The ribbon worm seen here, Ramphogordius sanguineus, is known to regenerate after losing a part of its body.
The ribbon worm seen here, Ramphogordius sanguineus, is known to regenerate after losing a part of its body. (Eduardo Zattara)

Even on an early winter morning, it was sunny and warm in southern Florida. This was great because, regardless of the weather, Dr. Jon Norenburg and I were going to walk chest-deep into the water to scrape off animals encrusting some pier pilings near Miami Beach. Composed mostly of barnacles, sponges and sea squirts, this crust also harbors our quarry: intertidal ribbon worms, or nemerteans. We were looking for them to study their ability to regenerate missing ends after amputation.

We have all probably heard about regeneration: if an earthworm is cut in two, each piece can sometimes grow back the missing end, resulting in two worms. This ability is also found in a wide variety of other animals. Even some vertebrates show amazing regenerative power: certain newts can grow back a complete limb! Isn’t it a pity that we humans cannot? Well, many researchers believe that by studying how some animals regenerate, we might be able to help people to heal and regenerate too.

In order to learn more, we've been studying the evolutionary history of the ribbon worm to better understand whether its ancestors had the ability to regenerate and if the ability can be gained or lost through evolutionary change. To answer this, I have been collecting species from various branches of the nemertean family tree and looking to see which ones can grow back both missing ends when cut in two.

Nemerteans were once thought to have many species capable of regeneration. However, scientists have since concluded that all of those species were actually the same one, Ramphogordius sanguineus. In our search for worms, we were lucky to find a different species that researchers believed could regenerate (Baseodiscus delineatus), along with some other species that we could test. I brought them back to the lab and found out that cut Baseodiscus regenerated their heads. Most other species failed to do so, although one species we collected by accident (Neolineus sp.) regenerated too!

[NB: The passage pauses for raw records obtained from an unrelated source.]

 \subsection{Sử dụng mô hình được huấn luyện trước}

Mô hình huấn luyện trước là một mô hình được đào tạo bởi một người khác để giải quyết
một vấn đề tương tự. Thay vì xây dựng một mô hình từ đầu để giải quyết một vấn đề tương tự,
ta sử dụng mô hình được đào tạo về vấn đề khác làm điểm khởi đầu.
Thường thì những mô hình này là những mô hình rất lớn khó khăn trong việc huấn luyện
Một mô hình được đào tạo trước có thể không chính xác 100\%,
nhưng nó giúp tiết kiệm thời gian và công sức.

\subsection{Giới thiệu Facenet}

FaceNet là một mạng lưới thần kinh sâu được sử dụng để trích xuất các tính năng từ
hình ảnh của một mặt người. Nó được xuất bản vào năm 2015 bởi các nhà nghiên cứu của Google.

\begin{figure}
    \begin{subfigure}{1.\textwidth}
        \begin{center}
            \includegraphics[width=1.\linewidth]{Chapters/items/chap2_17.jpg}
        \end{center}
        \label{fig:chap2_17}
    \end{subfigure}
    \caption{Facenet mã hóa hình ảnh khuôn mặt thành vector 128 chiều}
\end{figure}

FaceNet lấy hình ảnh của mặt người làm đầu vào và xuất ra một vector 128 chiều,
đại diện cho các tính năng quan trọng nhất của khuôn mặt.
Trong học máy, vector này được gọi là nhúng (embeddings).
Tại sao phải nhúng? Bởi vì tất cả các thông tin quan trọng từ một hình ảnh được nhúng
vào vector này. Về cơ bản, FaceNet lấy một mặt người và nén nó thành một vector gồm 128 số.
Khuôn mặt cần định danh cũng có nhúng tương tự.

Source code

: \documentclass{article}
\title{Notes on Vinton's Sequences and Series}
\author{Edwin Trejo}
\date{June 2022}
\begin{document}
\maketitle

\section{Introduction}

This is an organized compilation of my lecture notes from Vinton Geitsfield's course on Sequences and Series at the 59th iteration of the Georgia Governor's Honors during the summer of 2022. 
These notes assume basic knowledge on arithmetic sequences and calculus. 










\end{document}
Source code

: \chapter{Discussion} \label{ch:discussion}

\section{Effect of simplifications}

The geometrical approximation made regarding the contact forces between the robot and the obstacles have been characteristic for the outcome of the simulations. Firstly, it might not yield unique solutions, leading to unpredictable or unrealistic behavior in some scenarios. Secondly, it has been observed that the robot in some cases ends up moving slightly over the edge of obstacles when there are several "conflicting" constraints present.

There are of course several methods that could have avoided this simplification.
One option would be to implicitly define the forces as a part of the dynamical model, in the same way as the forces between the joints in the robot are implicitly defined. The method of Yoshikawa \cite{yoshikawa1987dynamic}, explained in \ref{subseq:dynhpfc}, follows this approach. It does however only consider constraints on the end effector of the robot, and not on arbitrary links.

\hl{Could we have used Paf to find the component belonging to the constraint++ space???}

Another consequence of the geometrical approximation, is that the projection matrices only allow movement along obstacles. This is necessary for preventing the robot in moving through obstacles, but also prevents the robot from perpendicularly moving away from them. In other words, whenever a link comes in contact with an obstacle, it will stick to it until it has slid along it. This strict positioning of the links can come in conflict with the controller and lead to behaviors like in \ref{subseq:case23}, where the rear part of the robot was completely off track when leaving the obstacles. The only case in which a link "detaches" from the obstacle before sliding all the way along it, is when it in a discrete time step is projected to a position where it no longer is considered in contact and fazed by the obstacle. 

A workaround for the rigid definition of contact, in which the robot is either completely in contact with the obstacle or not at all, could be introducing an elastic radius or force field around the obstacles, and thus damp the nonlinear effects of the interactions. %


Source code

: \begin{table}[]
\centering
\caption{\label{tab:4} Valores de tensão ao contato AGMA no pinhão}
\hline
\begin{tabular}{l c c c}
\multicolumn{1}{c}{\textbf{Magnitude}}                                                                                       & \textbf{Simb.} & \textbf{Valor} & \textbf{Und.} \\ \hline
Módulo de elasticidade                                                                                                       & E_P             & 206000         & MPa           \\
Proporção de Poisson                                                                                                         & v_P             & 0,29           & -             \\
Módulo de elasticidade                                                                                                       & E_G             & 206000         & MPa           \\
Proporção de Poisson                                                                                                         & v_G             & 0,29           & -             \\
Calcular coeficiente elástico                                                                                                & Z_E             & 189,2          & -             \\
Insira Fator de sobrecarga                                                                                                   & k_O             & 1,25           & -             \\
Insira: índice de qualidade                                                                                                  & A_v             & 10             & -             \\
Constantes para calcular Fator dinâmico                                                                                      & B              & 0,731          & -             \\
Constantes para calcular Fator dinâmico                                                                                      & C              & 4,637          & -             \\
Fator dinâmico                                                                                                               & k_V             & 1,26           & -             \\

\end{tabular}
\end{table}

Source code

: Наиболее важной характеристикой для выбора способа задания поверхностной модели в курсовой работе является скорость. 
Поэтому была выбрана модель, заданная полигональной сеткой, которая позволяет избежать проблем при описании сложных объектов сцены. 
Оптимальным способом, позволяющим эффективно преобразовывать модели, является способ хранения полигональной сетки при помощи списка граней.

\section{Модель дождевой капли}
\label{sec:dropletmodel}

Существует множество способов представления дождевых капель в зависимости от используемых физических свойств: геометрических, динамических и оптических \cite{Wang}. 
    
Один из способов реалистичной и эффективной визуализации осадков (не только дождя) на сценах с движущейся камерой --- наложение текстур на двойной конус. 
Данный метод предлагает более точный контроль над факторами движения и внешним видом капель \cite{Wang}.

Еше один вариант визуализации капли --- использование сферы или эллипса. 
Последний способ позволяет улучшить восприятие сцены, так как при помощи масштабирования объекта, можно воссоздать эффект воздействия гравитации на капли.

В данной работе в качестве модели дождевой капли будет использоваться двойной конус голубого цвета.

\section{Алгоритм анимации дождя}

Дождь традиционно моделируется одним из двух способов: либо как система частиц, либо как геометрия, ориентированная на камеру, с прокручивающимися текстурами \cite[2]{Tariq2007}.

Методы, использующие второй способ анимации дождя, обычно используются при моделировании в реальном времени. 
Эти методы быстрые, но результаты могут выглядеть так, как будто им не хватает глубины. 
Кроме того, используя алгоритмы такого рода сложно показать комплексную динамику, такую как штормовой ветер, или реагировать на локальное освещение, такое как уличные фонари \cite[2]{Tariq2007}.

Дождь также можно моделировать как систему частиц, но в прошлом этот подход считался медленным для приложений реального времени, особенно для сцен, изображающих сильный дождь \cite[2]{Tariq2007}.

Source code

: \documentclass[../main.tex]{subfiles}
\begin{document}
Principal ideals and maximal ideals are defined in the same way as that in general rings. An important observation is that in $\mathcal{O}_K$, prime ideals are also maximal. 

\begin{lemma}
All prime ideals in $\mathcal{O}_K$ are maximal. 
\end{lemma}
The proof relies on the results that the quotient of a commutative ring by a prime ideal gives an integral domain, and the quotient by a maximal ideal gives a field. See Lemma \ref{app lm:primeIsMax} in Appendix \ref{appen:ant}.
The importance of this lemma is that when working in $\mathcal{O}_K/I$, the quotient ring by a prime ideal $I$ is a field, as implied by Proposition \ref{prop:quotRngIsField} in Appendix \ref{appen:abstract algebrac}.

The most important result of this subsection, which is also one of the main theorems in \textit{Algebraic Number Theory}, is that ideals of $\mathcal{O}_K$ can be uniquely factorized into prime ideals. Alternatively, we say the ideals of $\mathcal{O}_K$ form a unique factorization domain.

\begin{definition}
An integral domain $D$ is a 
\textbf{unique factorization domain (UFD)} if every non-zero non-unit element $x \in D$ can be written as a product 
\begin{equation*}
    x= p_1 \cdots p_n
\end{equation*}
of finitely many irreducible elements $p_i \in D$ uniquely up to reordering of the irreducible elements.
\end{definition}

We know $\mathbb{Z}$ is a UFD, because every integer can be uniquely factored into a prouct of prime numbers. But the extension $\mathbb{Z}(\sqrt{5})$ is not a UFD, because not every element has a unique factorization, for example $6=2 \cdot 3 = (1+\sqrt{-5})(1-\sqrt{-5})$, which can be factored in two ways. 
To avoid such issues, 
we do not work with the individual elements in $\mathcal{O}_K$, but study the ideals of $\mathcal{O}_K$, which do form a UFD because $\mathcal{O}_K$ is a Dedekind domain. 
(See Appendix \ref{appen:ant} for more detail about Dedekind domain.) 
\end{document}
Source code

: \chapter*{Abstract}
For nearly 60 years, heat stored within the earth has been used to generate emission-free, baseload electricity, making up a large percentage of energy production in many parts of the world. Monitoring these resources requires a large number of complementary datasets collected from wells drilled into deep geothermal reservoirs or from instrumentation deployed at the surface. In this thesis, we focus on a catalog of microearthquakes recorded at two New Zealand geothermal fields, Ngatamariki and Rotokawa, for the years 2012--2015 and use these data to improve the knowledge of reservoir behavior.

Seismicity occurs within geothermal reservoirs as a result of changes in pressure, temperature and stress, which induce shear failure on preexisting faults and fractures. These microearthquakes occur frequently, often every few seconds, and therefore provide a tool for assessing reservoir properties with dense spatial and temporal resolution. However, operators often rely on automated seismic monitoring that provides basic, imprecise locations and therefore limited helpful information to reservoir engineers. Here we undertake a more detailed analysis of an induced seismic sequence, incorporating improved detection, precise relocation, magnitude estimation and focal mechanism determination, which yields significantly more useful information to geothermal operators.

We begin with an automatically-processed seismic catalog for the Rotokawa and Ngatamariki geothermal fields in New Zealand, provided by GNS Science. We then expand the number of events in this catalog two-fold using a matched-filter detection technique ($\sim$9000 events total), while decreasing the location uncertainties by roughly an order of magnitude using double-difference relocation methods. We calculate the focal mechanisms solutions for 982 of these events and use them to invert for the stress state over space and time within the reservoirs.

After fitting our new findings into the nemertean family tree, it seems likely that the ribbon worm ancestor was not capable of growing back its head. However, this suggests that regeneration has evolved a few times since then in different species, which could actually make it easier to study the evolution of this ability. There are many species of nemerteans and we have examined only a few, so there are plenty of reasons to go back to the sea and keep looking.